Saved entries:

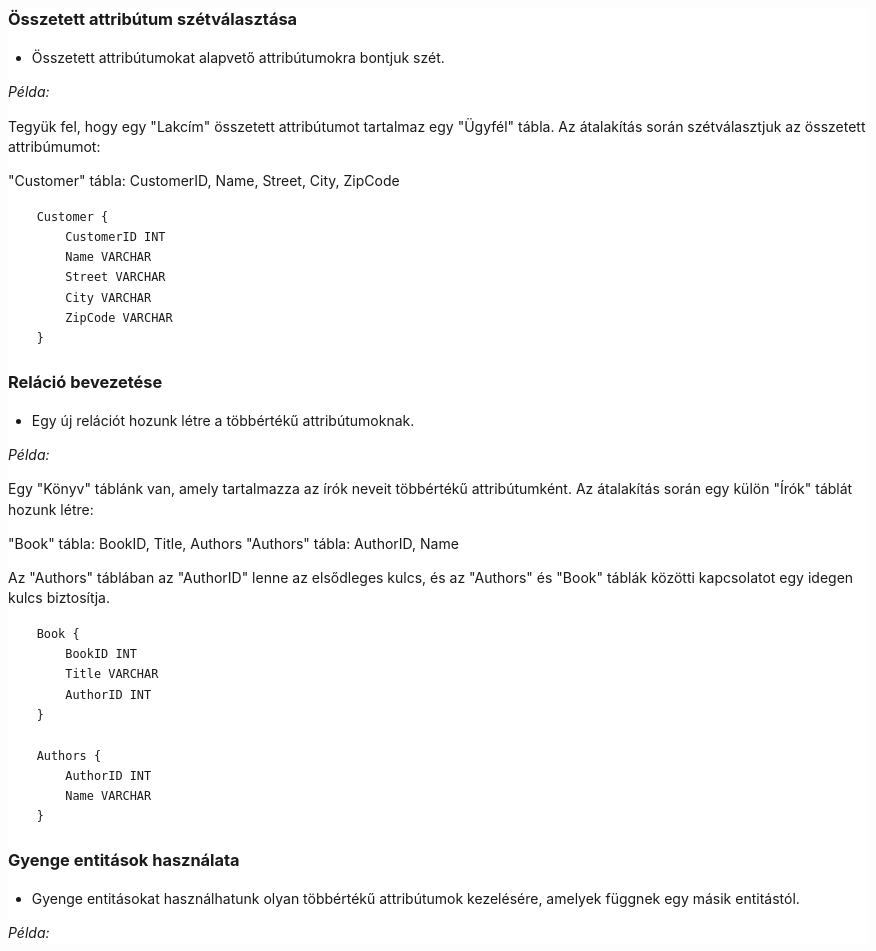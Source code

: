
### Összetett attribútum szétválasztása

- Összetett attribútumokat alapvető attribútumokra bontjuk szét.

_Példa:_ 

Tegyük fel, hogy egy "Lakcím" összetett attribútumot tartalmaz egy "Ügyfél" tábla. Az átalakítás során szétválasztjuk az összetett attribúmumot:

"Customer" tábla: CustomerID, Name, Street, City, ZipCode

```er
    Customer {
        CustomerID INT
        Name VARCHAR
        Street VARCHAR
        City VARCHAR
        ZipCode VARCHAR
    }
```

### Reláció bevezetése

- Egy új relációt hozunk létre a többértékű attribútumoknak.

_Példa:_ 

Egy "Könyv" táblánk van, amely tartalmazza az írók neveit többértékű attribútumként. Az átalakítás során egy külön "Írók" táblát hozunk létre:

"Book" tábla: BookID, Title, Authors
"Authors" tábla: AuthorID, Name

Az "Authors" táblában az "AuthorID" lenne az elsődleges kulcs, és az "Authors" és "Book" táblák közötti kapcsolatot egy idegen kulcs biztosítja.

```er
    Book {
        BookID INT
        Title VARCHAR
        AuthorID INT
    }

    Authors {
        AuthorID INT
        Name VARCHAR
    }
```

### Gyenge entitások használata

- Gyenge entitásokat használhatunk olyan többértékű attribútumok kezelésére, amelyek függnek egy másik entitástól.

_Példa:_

* _Task objective_
All the lines above need to be repeated exactly, with no pictures carried over.

* _Solution_
Source code

:
### Összetett attribútum szétválasztása

- Összetett attribútumokat alapvető attribútumokra bontjuk szét.

_Példa:_ 

Tegyük fel, hogy egy "Lakcím" összetett attribútumot tartalmaz egy "Ügyfél" tábla. Az átalakítás során szétválasztjuk az összetett attribúmumot:

"Customer" tábla: CustomerID, Name, Street, City, ZipCode

```er
    Customer {
        CustomerID INT
        Name VARCHAR
        Street VARCHAR
        City VARCHAR
        ZipCode VARCHAR
    }
```

### Reláció bevezetése

- Egy új relációt hozunk létre a többértékű attribútumoknak.

_Példa:_ 

Egy "Könyv" táblánk van, amely tartalmazza az írók neveit többértékű attribútumként. Az átalakítás során egy külön "Írók" táblát hozunk létre:

"Book" tábla: BookID, Title, Authors
"Authors" tábla: AuthorID, Name

Az "Authors" táblában az "AuthorID" lenne az elsődleges kulcs, és az "Authors" és "Book" táblák közötti kapcsolatot egy idegen kulcs biztosítja.

```er
    Book {
        BookID INT
        Title VARCHAR
        AuthorID INT
    }

    Authors {
        AuthorID INT
        Name VARCHAR
    }
```

### Gyenge entitások használata

- Gyenge entitásokat használhatunk olyan többértékű attribútumok kezelésére, amelyek függnek egy másik entitástól.

_Példa:_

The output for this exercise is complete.